Collected data:
------------------------------------------------

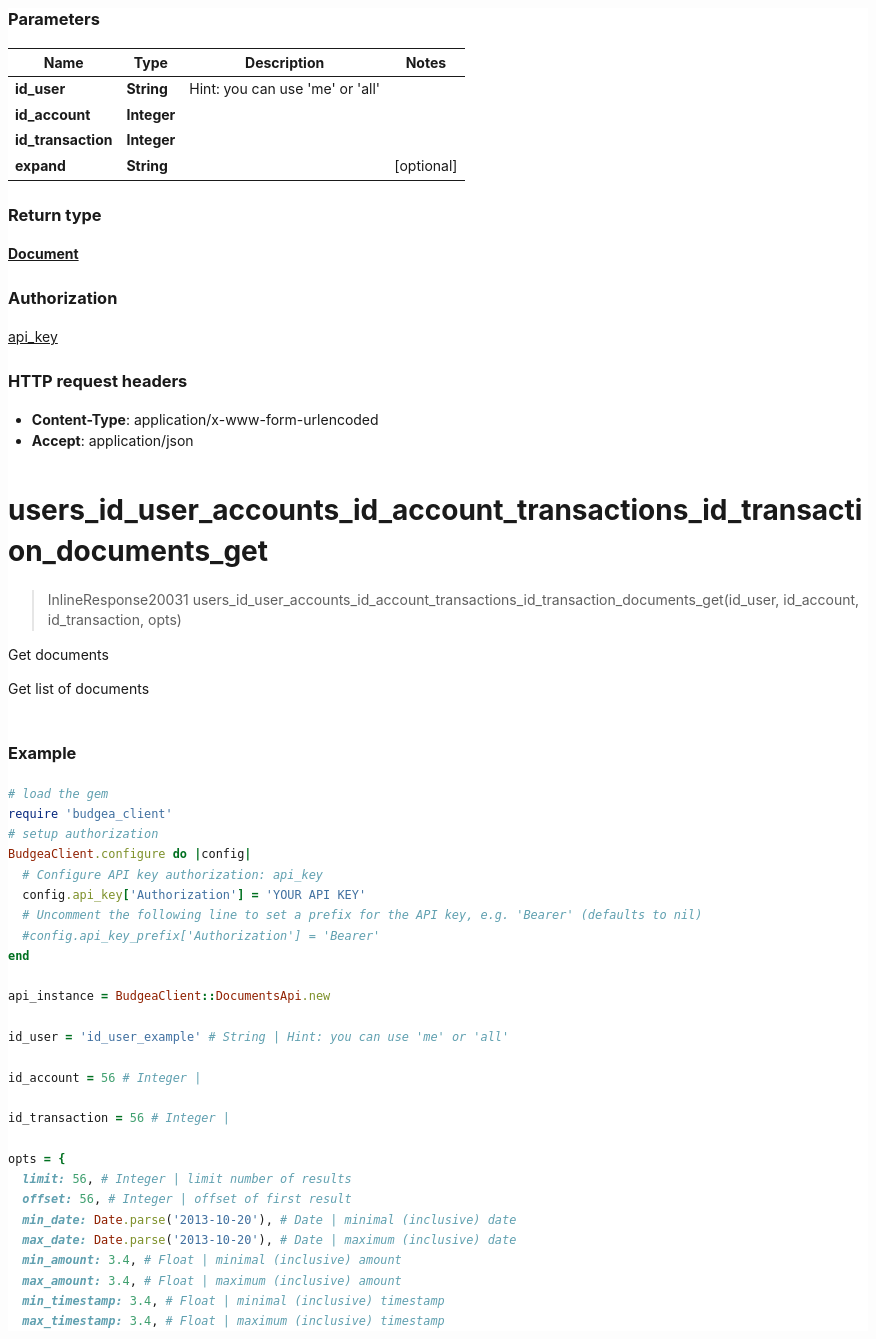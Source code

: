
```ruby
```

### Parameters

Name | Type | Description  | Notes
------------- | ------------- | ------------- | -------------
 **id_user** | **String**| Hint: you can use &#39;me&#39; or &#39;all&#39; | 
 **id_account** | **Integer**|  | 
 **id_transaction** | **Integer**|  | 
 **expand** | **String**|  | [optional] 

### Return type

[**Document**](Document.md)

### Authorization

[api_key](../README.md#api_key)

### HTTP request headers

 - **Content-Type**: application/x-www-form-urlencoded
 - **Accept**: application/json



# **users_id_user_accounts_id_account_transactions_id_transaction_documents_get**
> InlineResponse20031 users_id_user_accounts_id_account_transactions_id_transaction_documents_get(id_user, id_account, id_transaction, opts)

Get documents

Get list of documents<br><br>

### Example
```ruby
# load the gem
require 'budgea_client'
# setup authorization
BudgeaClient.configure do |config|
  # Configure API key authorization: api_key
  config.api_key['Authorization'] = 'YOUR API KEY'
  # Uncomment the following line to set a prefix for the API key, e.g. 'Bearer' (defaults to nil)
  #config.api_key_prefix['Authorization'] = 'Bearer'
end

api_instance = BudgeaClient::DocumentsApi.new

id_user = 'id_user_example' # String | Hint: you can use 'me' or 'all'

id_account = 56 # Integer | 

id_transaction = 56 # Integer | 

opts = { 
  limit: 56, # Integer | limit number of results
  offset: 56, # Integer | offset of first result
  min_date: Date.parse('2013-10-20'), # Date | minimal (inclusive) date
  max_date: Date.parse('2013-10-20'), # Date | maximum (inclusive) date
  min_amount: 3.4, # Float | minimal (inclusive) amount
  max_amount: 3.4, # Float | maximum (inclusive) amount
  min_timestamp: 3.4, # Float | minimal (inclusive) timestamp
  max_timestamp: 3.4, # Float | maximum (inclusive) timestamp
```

------------------------------------------------

_Exercise prompt_
All of the data should be returned word for word, with each picture left out.

_Result of this task_
Source code

:
```ruby
```

### Parameters

Name | Type | Description  | Notes
------------- | ------------- | ------------- | -------------
 **id_user** | **String**| Hint: you can use &#39;me&#39; or &#39;all&#39; | 
 **id_account** | **Integer**|  | 
 **id_transaction** | **Integer**|  | 
 **expand** | **String**|  | [optional] 

### Return type

[**Document**](Document.md)

### Authorization

[api_key](../README.md#api_key)

### HTTP request headers

 - **Content-Type**: application/x-www-form-urlencoded
 - **Accept**: application/json



# **users_id_user_accounts_id_account_transactions_id_transaction_documents_get**
> InlineResponse20031 users_id_user_accounts_id_account_transactions_id_transaction_documents_get(id_user, id_account, id_transaction, opts)

Get documents

Get list of documents<br><br>

### Example
```ruby
# load the gem
require 'budgea_client'
# setup authorization
BudgeaClient.configure do |config|
  # Configure API key authorization: api_key
  config.api_key['Authorization'] = 'YOUR API KEY'
  # Uncomment the following line to set a prefix for the API key, e.g. 'Bearer' (defaults to nil)
  #config.api_key_prefix['Authorization'] = 'Bearer'
end

api_instance = BudgeaClient::DocumentsApi.new

id_user = 'id_user_example' # String | Hint: you can use 'me' or 'all'

id_account = 56 # Integer | 

id_transaction = 56 # Integer | 

opts = { 
  limit: 56, # Integer | limit number of results
  offset: 56, # Integer | offset of first result
  min_date: Date.parse('2013-10-20'), # Date | minimal (inclusive) date
  max_date: Date.parse('2013-10-20'), # Date | maximum (inclusive) date
  min_amount: 3.4, # Float | minimal (inclusive) amount
  max_amount: 3.4, # Float | maximum (inclusive) amount
  min_timestamp: 3.4, # Float | minimal (inclusive) timestamp
  max_timestamp: 3.4, # Float | maximum (inclusive) timestamp
```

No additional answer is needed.